If you watched last week’s episode, you will recall it ended with one of the newly introduced characters, Bill Turcotte (George McKay) , confronting Jake with a newspaper clipping indicating that Kennedy would be assassinated. Well, it turns out that Jake now has an ally, and this is where the actual plot starts to kick in.
Jake finally manages to make it back to Texas, where he stays with Bill in anticipation of the arrival of Lee and Marina Oswald. His goal at this point is to see if he was the one behind the attempted assassination of General Walker. While there, he gets a job at a Jodie, Texas, high school teaching English
This episode is actually even shorter than last weeks, by about seven minutes. In terms of pacing, it still seems like a lot of stuff was either cut down or condensed, but it is still, in my opinion, better paced than the first episode. I’m glad that the story has moved on to Texas, which is where the bulk of Stephen King’s novel takes place. The episode also skips about a year or two, moving at one point from November 1, 1960, to sometime in 1962.
I’m also happy that we’re given a proper introduction to Sadie Dunhill (Sarah Gadon), a character that was seen briefly in the first episode. Sadie is probably one of my favorite characters in the original book, starting as Jake’s love interest but later playing a major role in Jake’s plans later on.
This episode also introduces Miz Mimi, a character who, in the book, becomes one of Jake’s closest friends in Texas. Interestingly, Mimi is played by a black actress in the series (Tonya Pinkins), which leads to some particularly interesting changes from the book (in which her race isn’t brought up). One scene in particular that stands out to me takes place at a gas station. Jake and Mimi run into each other, with Mimi in particular looking rather upset. She had tried to buy a can of gas, but the white station attendant refuses to serve her. Jake grabs the gas can, takes the station attendant to task, fills it, then offers her a ride home.
I think that this is a pretty important scene, as it adds some interesting commentary. You see, while legal segregation in schools was ended in 1954, it wasn’t completely abolished until 1964 (the scene takes place in 1962). Even after that, de facto segregation still existed (and, in a lot of areas) still exists. So this is actually one change from the book that I can get behind, since it adds to the story rather than taking away from it.
Something else I found interesting is the scene where Jake is in an airport, where he watches Lee Harvey Oswald (Daniel Webber) and Marina Oswald (Lucy Fry).

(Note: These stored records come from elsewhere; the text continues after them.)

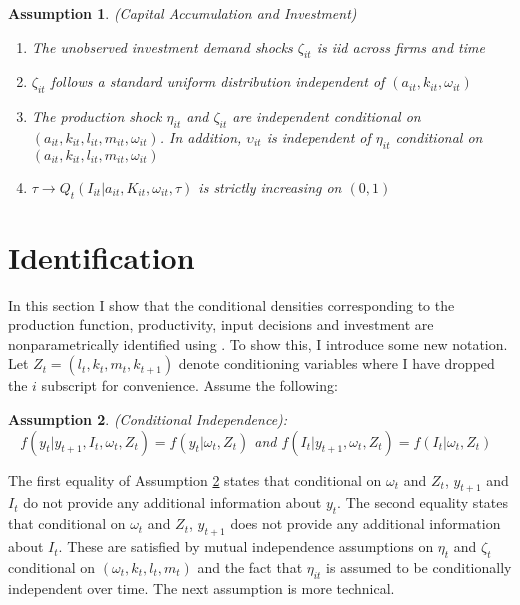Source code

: \documentclass{article}
\newtheorem{assump}{Assumption}[section]
\begin{document}
\begin{assump} (Capital Accumulation and Investment) \label{ik1}
~
\begin{enumerate}[label=(\alph*)]
	\item The unobserved investment demand shocks $\zeta_{it}$ is iid across firms and time
    \item $\zeta_{it}$ follows a standard uniform distribution independent of $(a_{it}, k_{it}, \omega_{it})$
    \item The production shock $\eta_{it}$ and $\zeta_{it}$ are independent conditional on $(a_{it}, k_{it}, l_{it}, m_{it}, \omega_{it})$. In addition, $\upsilon_{it}$ is independent of $\eta_{it}$ conditional on $(a_{it}, k_{it}, l_{it}, m_{it}, \omega_{it})$
    \item $\tau\rightarrow Q_{t}(I_{it}|a_{it}, K_{it}, \omega_{it}, \tau)$ is strictly increasing on $(0,1)$
\end{enumerate}
\end{assump}


\section{Identification} \label{identification}

In this section I show that the conditional densities corresponding to the production function, productivity, input decisions and investment are nonparametrically identified using \cite{Hu2008}. To show this, I introduce some new notation. Let $Z_{t}=(l_{t}, k_{t}, m_{t}, k_{t+1})$ denote conditioning variables where I have dropped the $i$ subscript for convenience. Assume the following: 

\begin{assump} (Conditional Independence):\\ \label{conditionalindependence}
~
$f(y_{t}|y_{t+1}, I_{t}, \omega_{t}, Z_{t})=f(y_{t}|\omega_{t}, Z_{t})$ and
$f(I_{t}|y_{t+1}, \omega_{t}, Z_{t})=f(I_{t}|\omega_{t}, Z_{t})$
\end{assump}
The first equality of Assumption \ref{conditionalindependence} states that conditional on $\omega_{t}$ and $Z_{t}$, $y_{t+1}$ and $I_{t}$ do not provide any additional information about $y_{t}$. The second equality states that conditional on $\omega_{t}$ and $Z_{t}$, $y_{t+1}$ does not provide any additional information about $I_{t}$. These are satisfied by mutual independence assumptions on $\eta_{t}$ and $\zeta_{t}$ conditional on $(\omega_{t}, k_{t}, l_{t}, m_{t})$ and the fact that $\eta_{it}$ is assumed to be conditionally independent over time. The next assumption is more technical.
\end{document}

It mirrors, almost frame for frame, the scene that takes place in the first episode where Al is telling Jake about the same moment. Jake is standing in the same place, wearing very similar clothes (a suit and hat, though a different color) with almost the same posture.
I like the direction that the series is going. Despite what I felt to be a little bit of a shaky start, it is growing on me and, even though I have read the book, I am still anxious to see what happens next.
The next episode of 11.22.63 airs on March 7 on Hulu.